Quando você solicita as mensagens que lhes foram enviadas, o sistema obedece a seguinte ordem de execução de comandos:

  1. Estabelece a conexão com o servidor POP3;

  2. Aplica o comando USER;

  3. Aplica o comando PASS;

  4. Aplica o comando STAT;

  5. Aplica o comando RETR e em seguida o comando DELE. Este procedimento é repetido enquanto ainda existirem mensagens a serem recuperadas;

  6. Aplica o comando QUIT.

Vamos neste módulo começar a estudar sobre o protocolo HTTP (HyperText Transfer Protocol). Este protocolo é que proporciona o trabalho com o serviço da World Wide Web (www). Muitos não sabem,  porém o HTTP também utiliza o protocolo TCP para o transporte.

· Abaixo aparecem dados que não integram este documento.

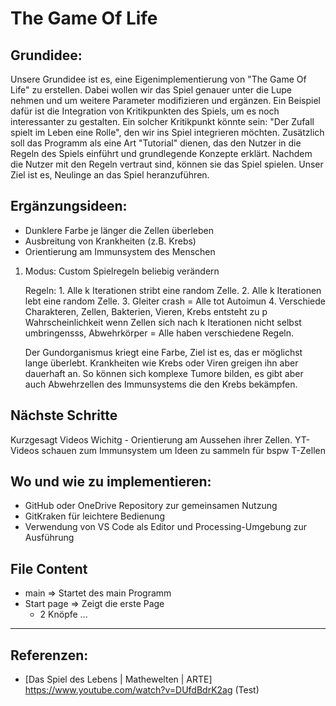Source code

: # The Game Of Life

## Grundidee:

Unsere Grundidee ist es, eine Eigenimplementierung von "The Game Of Life" zu erstellen. Dabei wollen wir das Spiel genauer unter die Lupe nehmen und um weitere Parameter modifizieren und ergänzen. Ein Beispiel dafür ist die Integration von Kritikpunkten des Spiels, um es noch interessanter zu gestalten. Ein solcher Kritikpunkt könnte sein: "Der Zufall spielt im Leben eine Rolle", den wir ins Spiel integrieren möchten. Zusätzlich soll das Programm als eine Art "Tutorial" dienen, das den Nutzer in die Regeln des Spiels einführt und grundlegende Konzepte erklärt. Nachdem die Nutzer mit den Regeln vertraut sind, können sie das Spiel spielen. Unser Ziel ist es, Neulinge an das Spiel heranzuführen.

## Ergänzungsideen:
- Dunklere Farbe je länger die Zellen überleben
- Ausbreitung von Krankheiten (z.B. Krebs)
- Orientierung am Immunsystem des Menschen
1. Modus: Custom
    Spielregeln beliebig verändern 

    Regeln:
       1. Alle k Iterationen stribt eine random Zelle. 
       2. Alle k Iterationen lebt eine random Zelle.
       3. Gleiter crash = Alle tot Autoimun
       4. Verschiede Charakteren, Zellen, Bakterien, Vieren, Krebs entsteht zu p Wahrscheinlichkeit wenn Zellen sich nach k Iterationen nicht selbst umbringensss, Abwehrkörper = Alle haben verschiedene Regeln. 
    
    Der Gundorganismus kriegt eine Farbe, Ziel ist es, das er möglichst lange überlebt. Krankheiten wie Krebs oder Viren greigen ihn aber dauerhaft an.
    So können sich komplexe Tumore bilden, es gibt aber auch Abwehrzellen des Immunsystems die den Krebs bekämpfen.


## Nächste Schritte
Kurzgesagt Videos Wichitg - Orientierung am Aussehen ihrer Zellen. YT-Videos schauen zum Immunsystem um Ideen zu sammeln für bspw T-Zellen




## Wo und wie zu implementieren:
- GitHub oder OneDrive Repository zur gemeinsamen Nutzung
- GitKraken für leichtere Bedienung 
- Verwendung von VS Code als Editor und Processing-Umgebung zur Ausführung


## File Content

- main => Startet des main Programm
- Start page => Zeigt die erste Page
    - 2 Knöpfe
    ...
---

## Referenzen:
- [Das Spiel des Lebens | Mathewelten | ARTE] https://www.youtube.com/watch?v=DUfdBdrK2ag (Test)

Este serviço utiliza a porta 80 para que possa ser implementado no sistema. Este é um dos protocolos mais simples e fáceis de ser estudado, pois o HTTP é formado apenas por dois comandos básicos. Para realizar as suas tarefas, existem dois pontos distintos:

1. Cliente HTTP;

2. Servidor HTTP.

Observe o gráfico abaixo:

Conforme você pode ter observado, quando solicitamos uma determinada página da Web e a mesma é aberta por completo em seu navegador, na verdade este processo é concretizado após uma longa conversa que tem como principal assunto a solicitação e envio de conteúdo entre o cliente HTTP e o servidor Web.